* _THE TASK_
Below are records to repeat exactly; copy them without the pictures.

Data extracted from a collection
↓↓↓

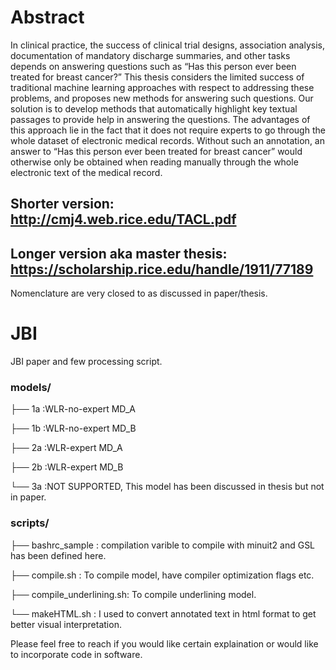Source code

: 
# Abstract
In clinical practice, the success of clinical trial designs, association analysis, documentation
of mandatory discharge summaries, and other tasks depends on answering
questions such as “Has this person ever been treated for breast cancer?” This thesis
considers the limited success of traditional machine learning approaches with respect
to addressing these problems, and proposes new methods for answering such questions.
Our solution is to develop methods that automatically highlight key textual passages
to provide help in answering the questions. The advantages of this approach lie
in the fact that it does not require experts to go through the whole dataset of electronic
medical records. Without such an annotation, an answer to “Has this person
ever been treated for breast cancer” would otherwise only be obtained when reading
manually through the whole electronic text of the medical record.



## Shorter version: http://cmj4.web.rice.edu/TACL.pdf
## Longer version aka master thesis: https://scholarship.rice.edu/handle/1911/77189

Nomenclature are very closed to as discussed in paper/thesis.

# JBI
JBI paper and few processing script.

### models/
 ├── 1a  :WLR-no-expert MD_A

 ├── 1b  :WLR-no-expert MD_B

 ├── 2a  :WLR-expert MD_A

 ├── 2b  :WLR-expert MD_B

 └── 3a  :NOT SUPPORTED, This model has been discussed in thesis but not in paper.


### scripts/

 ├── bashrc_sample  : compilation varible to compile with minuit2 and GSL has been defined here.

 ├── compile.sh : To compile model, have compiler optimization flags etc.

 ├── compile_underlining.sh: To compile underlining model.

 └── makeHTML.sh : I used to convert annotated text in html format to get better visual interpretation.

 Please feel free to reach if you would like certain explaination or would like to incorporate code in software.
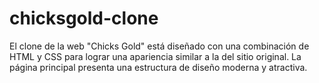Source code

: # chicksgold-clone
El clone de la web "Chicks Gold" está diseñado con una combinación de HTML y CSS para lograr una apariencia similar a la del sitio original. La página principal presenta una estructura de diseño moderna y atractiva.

↑↑↑

* _SOLUTION FOR THIS TASK_
Source code

: 
# Abstract
In clinical practice, the success of clinical trial designs, association analysis, documentation
of mandatory discharge summaries, and other tasks depends on answering
questions such as “Has this person ever been treated for breast cancer?” This thesis
considers the limited success of traditional machine learning approaches with respect
to addressing these problems, and proposes new methods for answering such questions.
Our solution is to develop methods that automatically highlight key textual passages
to provide help in answering the questions. The advantages of this approach lie
in the fact that it does not require experts to go through the whole dataset of electronic
medical records. Without such an annotation, an answer to “Has this person
ever been treated for breast cancer” would otherwise only be obtained when reading
manually through the whole electronic text of the medical record.



## Shorter version: http://cmj4.web.rice.edu/TACL.pdf
## Longer version aka master thesis: https://scholarship.rice.edu/handle/1911/77189

Nomenclature are very closed to as discussed in paper/thesis.

# JBI
JBI paper and few processing script.

### models/
 ├── 1a  :WLR-no-expert MD_A

 ├── 1b  :WLR-no-expert MD_B

 ├── 2a  :WLR-expert MD_A

 ├── 2b  :WLR-expert MD_B

 └── 3a  :NOT SUPPORTED, This model has been discussed in thesis but not in paper.


### scripts/

 ├── bashrc_sample  : compilation varible to compile with minuit2 and GSL has been defined here.

 ├── compile.sh : To compile model, have compiler optimization flags etc.

 ├── compile_underlining.sh: To compile underlining model.

 └── makeHTML.sh : I used to convert annotated text in html format to get better visual interpretation.

 Please feel free to reach if you would like certain explaination or would like to incorporate code in software.
Source code

: # chicksgold-clone
El clone de la web "Chicks Gold" está diseñado con una combinación de HTML y CSS para lograr una apariencia similar a la del sitio original. La página principal presenta una estructura de diseño moderna y atractiva.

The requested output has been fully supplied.